Altro elemento che favorisce l’effetto di distorsione della realtà (posti di villeggiatura, città, case, ville, come palcoscenici;  il tema del lavoro messo in scena da caratteri, l’identità di classe come la stravaganza di un Becuccio; uno stato di sofferenza che pervade tutti, senza che mai ce ne venga data una ragione; il passato in cui tutti galleggiano) vi è l’uso di un italiano piano, colloquiale, diaristico, uno stile semplice, favorito dall’uso della prima persona singolare e, tolte alcune, specifiche, modalità espressive, assolutamente attuale.
Non mancano note umoristiche, osservazioni su modi di dire, di fare, di comportarsi, di vestire. Comicità che coltiva la tragedia.
Abiti, indumenti, sciarpe, mise, assolvono alla stessa funzione del colore, nell’arte espressionista.
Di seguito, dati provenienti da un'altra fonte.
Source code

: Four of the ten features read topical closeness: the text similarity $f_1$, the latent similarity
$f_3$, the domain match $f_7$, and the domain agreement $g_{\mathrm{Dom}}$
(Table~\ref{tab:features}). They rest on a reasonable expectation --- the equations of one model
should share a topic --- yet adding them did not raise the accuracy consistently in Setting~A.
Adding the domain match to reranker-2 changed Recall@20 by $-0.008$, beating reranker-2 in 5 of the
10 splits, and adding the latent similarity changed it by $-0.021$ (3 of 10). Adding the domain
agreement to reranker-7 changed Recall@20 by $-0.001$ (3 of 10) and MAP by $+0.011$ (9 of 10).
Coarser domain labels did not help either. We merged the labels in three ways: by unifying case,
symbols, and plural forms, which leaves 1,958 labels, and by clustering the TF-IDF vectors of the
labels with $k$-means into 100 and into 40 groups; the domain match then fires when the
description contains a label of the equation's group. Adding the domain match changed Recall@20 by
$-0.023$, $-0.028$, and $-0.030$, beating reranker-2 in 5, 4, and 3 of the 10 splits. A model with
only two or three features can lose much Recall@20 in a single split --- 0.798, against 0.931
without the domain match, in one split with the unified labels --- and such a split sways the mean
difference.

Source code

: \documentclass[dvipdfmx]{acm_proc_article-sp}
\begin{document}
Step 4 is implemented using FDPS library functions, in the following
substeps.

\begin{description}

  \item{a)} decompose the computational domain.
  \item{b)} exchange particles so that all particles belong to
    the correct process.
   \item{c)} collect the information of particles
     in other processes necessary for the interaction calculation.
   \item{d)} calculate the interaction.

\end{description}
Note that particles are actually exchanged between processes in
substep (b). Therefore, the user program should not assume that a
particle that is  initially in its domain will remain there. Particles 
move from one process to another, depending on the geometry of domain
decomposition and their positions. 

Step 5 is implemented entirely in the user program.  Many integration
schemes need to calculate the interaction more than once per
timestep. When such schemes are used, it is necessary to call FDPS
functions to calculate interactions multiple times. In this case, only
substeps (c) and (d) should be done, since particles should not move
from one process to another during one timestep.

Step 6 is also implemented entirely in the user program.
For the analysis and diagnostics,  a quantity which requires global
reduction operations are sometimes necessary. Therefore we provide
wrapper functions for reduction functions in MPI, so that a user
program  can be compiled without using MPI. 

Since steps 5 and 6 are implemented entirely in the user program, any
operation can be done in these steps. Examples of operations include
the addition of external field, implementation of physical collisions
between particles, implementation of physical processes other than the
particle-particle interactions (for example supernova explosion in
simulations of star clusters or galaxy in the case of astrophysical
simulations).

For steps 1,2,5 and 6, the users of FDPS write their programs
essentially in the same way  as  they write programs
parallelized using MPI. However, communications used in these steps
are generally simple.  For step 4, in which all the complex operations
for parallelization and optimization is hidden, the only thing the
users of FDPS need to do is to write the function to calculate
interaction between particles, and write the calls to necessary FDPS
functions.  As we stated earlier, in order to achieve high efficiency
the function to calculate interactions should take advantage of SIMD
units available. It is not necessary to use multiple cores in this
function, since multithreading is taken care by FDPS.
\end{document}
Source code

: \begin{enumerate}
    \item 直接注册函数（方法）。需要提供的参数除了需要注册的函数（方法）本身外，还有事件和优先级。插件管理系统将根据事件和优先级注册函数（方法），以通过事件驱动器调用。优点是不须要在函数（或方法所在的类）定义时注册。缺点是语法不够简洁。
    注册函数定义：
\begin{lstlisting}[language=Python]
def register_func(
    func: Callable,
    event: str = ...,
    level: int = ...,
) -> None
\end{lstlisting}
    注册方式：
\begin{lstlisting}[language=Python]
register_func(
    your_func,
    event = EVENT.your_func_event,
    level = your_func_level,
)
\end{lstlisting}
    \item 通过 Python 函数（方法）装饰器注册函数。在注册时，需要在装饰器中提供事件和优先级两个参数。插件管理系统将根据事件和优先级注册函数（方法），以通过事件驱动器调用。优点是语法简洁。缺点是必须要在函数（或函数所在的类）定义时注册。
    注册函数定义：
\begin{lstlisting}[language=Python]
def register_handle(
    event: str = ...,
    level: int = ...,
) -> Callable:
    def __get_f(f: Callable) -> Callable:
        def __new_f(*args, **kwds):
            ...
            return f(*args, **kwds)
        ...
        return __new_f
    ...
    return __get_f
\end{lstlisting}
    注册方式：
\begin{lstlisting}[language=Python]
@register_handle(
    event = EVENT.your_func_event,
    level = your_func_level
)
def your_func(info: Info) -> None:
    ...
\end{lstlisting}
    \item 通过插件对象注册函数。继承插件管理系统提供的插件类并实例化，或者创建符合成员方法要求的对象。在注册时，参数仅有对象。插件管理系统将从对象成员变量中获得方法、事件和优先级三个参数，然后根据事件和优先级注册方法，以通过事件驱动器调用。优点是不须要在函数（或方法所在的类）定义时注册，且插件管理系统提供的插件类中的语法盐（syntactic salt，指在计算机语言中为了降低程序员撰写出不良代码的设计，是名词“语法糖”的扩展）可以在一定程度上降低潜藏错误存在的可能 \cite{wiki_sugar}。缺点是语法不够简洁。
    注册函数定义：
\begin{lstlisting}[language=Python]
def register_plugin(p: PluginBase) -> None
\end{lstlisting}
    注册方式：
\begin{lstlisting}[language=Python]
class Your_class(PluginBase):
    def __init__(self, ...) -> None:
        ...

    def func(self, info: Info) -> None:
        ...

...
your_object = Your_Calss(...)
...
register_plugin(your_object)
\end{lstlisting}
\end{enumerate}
E poi le comunità, lo stare assieme: il gruppo mondano, quello delle amiche, quello familiare, ridotti a un modo per far passare il tempo, uno fra i tanti, per chi vive di rendita, o è rimasto attaccato alle abitudini prese in guerra.
In realtà, la mondanità, lo stare assieme, le comunità, si riveleranno ben di più e di peggio che un modo per far passare il tempo, se è vero che causeranno a Nene, la pittrice, più di una crisi di nervi e a Rosetta delle crisi autodistruttive. 
Certo, sembra dirci l’autore, ci vuole di più e ben altro per causare una depressione che non un gruppo amicale, o mondano, per quanto ridotto o allargato possa essere; ci vuole l’uso di linguaggi specificamente crudeli, e non importa se o no consapevole; un lungo insistere su certe cattive abitudini; incapacità, o impossibilità, varie, dall’altra parte, di far fronte ad essi. 
Pensiamo all’organismo familiare. 
Fonte di malessere, origine di traumi e insicurezze non solo per i figli, le figlie, ma anche per i padri, le madri, che si ritrovano, tutti, preoccupati e pieni di ansia, uno nei confronti dell’altro, dell’altra, come è per la famiglia di Rosetta Mola, con quella madre che, dice la protagonista «s’era trovato il lavoro di agitarsi su quella figlia», e la figlia, Rosetta, che sembra scegliere il suicidio quasi solo per confermare le ansie parentali.
O al gruppo familiare di Gisella, ora vedova, rimasta a vivere a Torino: «s’era scelta la parte della madre che si ammazza di lavoro e non permette alle figlie di sporcarsi le mani», con l’unico esito di dare vita a due donne, due ragazze, disconnesse dalla realtà, di cui una malata, per aver ereditato dal padre morto la tubercolosi. 
Torna il tema del passato.
Collegato a quello della famiglia c’è il tema delle dipendenze. Rosetta che non riesce a staccarsi da Momina, e poco importa che siano o no andate a letto assieme; Nene e Loris, entrambi artisti, che fanno del comune campo di attività un terreno di incontro, ma molto più spesso di conflitto; la signora Mola, che dipende dalla figlia Rosetta, senza la quale la sua vita non avrebbe più senso, e così Gisella con le figlie.  
E poi l’uso delle sostanze, di alcool nella maggior parte dei casi, ma anche di antidepressivi, gli stessi cui la giovane Rosetta destinerà la sua fine. 
Il motivo dell’arte, delle sue pratiche, con quegli artisti che si parlano addosso, che hanno un sacco di tempo libero, organizzano spettacoli che forse non terranno mai, mostre, corse in macchina, recite, letture, bevute, e che studiano pochissimo («Sono parole [le loro ndR.]  come quelle dei giornali quando parlano di quadri»), sembra delineare un contesto che diverrà realtà da lì a qualche anno.  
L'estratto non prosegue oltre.